Assignment: Range to output from the entries below: the line containing "than $|b^i| <" through the line containing "N^i |$ is limited". Set it down exactly, ends included, nothing else.

+ + + + + + +

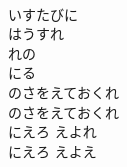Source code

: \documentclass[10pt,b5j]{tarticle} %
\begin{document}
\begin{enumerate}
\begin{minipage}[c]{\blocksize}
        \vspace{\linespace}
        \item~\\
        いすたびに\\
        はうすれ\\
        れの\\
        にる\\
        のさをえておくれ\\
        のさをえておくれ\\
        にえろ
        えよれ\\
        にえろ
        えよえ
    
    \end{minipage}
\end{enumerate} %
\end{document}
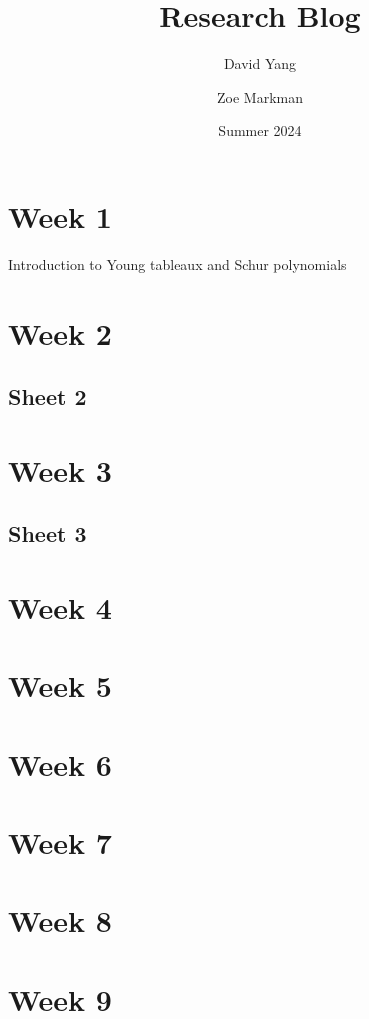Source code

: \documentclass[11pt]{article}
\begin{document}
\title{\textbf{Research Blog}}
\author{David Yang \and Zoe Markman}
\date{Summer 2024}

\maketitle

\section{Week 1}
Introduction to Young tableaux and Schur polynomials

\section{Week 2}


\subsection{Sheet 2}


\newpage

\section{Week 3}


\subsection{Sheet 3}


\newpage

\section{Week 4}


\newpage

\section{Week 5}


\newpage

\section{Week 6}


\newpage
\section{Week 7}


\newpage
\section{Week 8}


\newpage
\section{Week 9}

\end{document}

+ + + + + + +

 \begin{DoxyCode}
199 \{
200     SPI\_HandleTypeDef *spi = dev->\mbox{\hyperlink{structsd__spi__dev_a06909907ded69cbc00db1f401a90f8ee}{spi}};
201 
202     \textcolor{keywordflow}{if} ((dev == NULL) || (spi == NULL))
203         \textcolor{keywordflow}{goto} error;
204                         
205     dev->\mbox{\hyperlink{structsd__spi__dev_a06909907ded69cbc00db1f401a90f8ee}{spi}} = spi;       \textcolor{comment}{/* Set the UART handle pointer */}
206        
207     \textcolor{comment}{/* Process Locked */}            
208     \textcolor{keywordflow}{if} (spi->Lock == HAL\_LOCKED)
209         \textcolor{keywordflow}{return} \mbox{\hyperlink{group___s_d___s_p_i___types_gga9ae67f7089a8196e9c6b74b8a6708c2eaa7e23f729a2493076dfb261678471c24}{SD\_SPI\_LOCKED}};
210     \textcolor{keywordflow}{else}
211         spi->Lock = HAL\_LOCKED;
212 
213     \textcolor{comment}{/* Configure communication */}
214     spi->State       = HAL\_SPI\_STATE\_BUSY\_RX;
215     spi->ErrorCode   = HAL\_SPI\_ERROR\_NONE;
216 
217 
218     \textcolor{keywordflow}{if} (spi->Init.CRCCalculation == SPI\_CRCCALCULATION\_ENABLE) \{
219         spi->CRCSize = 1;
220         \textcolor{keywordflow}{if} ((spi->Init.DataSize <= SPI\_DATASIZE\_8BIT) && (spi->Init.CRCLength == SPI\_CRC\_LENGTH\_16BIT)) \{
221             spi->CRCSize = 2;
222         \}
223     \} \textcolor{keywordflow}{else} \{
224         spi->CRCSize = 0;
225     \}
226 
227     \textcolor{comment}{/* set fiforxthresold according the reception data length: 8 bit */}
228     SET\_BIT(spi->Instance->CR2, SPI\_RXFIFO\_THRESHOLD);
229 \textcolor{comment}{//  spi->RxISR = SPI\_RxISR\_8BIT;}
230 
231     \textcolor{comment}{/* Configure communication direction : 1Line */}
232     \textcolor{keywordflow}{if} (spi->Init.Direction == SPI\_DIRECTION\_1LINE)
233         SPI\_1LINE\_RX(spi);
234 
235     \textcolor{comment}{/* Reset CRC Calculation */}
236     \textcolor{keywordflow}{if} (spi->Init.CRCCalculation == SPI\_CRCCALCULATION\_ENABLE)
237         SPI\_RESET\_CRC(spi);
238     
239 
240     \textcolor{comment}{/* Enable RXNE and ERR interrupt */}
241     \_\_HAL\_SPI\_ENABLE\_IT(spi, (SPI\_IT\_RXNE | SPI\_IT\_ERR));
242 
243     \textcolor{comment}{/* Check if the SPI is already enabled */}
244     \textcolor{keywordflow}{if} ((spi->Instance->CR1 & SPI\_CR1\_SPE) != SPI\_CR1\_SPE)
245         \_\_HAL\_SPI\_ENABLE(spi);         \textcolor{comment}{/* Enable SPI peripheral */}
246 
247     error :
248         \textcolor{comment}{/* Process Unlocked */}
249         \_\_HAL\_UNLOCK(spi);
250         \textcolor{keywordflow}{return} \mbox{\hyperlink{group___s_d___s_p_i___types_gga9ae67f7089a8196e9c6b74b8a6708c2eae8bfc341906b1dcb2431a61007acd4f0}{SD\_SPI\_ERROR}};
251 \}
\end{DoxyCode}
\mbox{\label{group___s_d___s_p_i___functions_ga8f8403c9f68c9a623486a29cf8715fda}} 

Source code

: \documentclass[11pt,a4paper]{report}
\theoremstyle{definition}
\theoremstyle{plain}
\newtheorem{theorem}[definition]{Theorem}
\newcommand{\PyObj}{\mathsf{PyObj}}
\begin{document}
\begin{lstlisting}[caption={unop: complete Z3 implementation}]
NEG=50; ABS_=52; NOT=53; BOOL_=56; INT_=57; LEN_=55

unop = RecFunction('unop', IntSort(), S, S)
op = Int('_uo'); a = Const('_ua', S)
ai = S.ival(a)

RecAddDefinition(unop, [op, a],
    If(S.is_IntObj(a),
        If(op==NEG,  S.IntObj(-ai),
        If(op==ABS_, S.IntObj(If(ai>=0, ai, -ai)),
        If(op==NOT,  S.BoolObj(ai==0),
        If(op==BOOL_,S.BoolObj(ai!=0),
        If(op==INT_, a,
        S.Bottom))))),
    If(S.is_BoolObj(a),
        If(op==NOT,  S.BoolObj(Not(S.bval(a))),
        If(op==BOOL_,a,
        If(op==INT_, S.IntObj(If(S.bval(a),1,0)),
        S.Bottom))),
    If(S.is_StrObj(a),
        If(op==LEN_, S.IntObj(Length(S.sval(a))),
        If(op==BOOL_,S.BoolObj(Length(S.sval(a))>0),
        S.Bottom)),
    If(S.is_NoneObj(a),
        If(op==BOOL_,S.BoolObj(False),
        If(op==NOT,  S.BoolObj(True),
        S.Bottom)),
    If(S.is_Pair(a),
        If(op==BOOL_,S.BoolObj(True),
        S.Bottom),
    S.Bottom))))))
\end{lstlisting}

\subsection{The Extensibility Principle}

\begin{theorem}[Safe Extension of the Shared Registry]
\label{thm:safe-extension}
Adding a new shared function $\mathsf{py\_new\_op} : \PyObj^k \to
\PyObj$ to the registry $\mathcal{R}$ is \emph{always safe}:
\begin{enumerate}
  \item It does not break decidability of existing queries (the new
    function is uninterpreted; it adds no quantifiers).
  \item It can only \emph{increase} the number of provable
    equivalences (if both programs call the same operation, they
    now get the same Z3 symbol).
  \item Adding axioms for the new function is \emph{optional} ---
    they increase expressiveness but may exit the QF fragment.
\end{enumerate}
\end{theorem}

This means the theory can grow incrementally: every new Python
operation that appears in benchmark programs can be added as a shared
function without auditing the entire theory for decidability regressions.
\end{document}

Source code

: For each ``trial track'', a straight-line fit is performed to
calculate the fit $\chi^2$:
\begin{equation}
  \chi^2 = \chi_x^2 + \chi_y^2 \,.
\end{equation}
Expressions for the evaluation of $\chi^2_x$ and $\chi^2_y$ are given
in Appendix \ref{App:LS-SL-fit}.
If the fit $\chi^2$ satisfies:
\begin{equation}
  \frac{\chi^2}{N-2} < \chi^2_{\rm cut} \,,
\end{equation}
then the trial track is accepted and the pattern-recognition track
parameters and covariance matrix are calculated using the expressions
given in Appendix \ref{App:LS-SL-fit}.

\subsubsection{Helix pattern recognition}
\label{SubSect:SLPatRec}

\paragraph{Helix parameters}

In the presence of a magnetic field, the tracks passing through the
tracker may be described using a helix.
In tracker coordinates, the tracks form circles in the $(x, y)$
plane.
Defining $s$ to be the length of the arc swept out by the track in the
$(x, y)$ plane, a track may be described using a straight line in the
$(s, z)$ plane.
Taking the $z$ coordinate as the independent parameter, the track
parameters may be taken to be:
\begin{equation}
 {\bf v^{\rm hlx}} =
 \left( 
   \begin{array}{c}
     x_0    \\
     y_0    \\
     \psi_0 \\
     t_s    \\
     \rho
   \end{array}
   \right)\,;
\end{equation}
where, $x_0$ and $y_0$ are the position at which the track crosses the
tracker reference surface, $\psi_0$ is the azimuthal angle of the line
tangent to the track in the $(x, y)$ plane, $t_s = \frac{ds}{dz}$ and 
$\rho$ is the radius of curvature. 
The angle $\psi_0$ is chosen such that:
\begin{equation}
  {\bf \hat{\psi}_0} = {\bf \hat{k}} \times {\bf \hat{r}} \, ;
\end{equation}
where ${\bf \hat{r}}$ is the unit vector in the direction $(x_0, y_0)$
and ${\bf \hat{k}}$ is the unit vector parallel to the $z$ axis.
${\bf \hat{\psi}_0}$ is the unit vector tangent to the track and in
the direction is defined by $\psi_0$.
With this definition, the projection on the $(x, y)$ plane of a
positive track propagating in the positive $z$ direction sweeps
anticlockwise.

+ + + + + + +

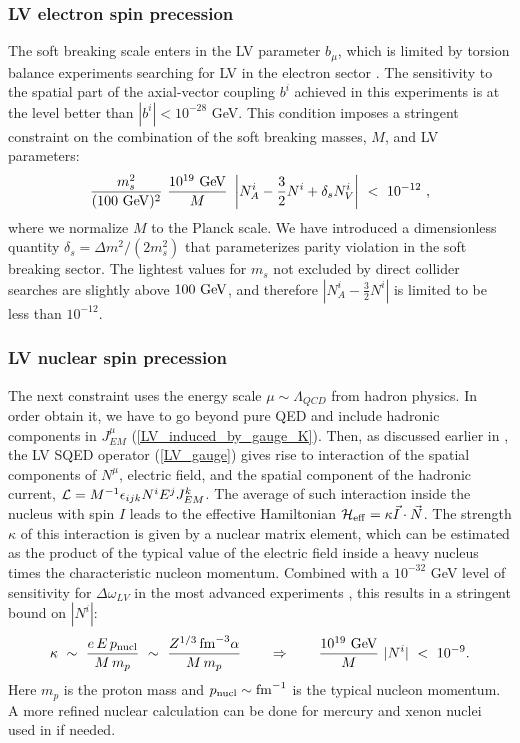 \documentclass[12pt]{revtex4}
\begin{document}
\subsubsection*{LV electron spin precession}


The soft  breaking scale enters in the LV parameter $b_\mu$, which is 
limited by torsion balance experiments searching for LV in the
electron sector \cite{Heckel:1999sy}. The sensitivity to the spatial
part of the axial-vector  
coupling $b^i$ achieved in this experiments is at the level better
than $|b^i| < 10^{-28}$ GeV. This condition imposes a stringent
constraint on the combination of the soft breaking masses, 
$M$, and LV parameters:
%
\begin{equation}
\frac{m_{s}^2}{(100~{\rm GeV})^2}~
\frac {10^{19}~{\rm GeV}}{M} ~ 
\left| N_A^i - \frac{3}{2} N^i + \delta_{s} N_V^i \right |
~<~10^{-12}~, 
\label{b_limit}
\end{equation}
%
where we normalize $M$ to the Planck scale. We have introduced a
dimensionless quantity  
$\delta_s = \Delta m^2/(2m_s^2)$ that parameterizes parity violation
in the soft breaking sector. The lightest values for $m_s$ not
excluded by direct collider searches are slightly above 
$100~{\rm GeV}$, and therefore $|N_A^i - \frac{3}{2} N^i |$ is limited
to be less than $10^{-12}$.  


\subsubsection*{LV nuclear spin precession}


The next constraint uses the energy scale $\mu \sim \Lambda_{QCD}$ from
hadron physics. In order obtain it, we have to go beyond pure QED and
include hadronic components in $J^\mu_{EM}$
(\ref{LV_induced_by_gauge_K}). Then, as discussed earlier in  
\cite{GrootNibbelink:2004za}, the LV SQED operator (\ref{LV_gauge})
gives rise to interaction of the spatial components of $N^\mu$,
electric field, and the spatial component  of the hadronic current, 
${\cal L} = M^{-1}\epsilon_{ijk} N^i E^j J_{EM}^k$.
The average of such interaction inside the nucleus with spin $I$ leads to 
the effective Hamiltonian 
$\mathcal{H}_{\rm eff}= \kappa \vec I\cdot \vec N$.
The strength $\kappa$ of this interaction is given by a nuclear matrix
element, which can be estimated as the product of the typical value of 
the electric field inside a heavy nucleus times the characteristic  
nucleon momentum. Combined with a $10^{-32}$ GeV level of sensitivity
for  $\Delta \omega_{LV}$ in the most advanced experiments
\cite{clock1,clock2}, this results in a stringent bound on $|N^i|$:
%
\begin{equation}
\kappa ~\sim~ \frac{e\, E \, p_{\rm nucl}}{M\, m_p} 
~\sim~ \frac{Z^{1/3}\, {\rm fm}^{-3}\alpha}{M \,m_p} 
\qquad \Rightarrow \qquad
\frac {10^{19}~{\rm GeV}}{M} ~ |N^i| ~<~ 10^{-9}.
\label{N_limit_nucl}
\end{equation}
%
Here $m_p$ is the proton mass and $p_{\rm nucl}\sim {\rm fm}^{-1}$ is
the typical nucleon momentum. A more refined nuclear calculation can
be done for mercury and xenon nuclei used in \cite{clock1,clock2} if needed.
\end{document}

+ + + + + + +

Answer to this problem:
than $|b^i| < 10^{-28}$ GeV. This condition imposes a stringent
constraint on the combination of the soft breaking masses, 
$M$, and LV parameters:
%
\begin{equation}
\frac{m_{s}^2}{(100~{\rm GeV})^2}~
\frac {10^{19}~{\rm GeV}}{M} ~ 
\left| N_A^i - \frac{3}{2} N^i + \delta_{s} N_V^i \right |
~<~10^{-12}~, 
\label{b_limit}
\end{equation}
%
where we normalize $M$ to the Planck scale. We have introduced a
dimensionless quantity  
$\delta_s = \Delta m^2/(2m_s^2)$ that parameterizes parity violation
in the soft breaking sector. The lightest values for $m_s$ not
excluded by direct collider searches are slightly above 
$100~{\rm GeV}$, and therefore $|N_A^i - \frac{3}{2} N^i |$ is limited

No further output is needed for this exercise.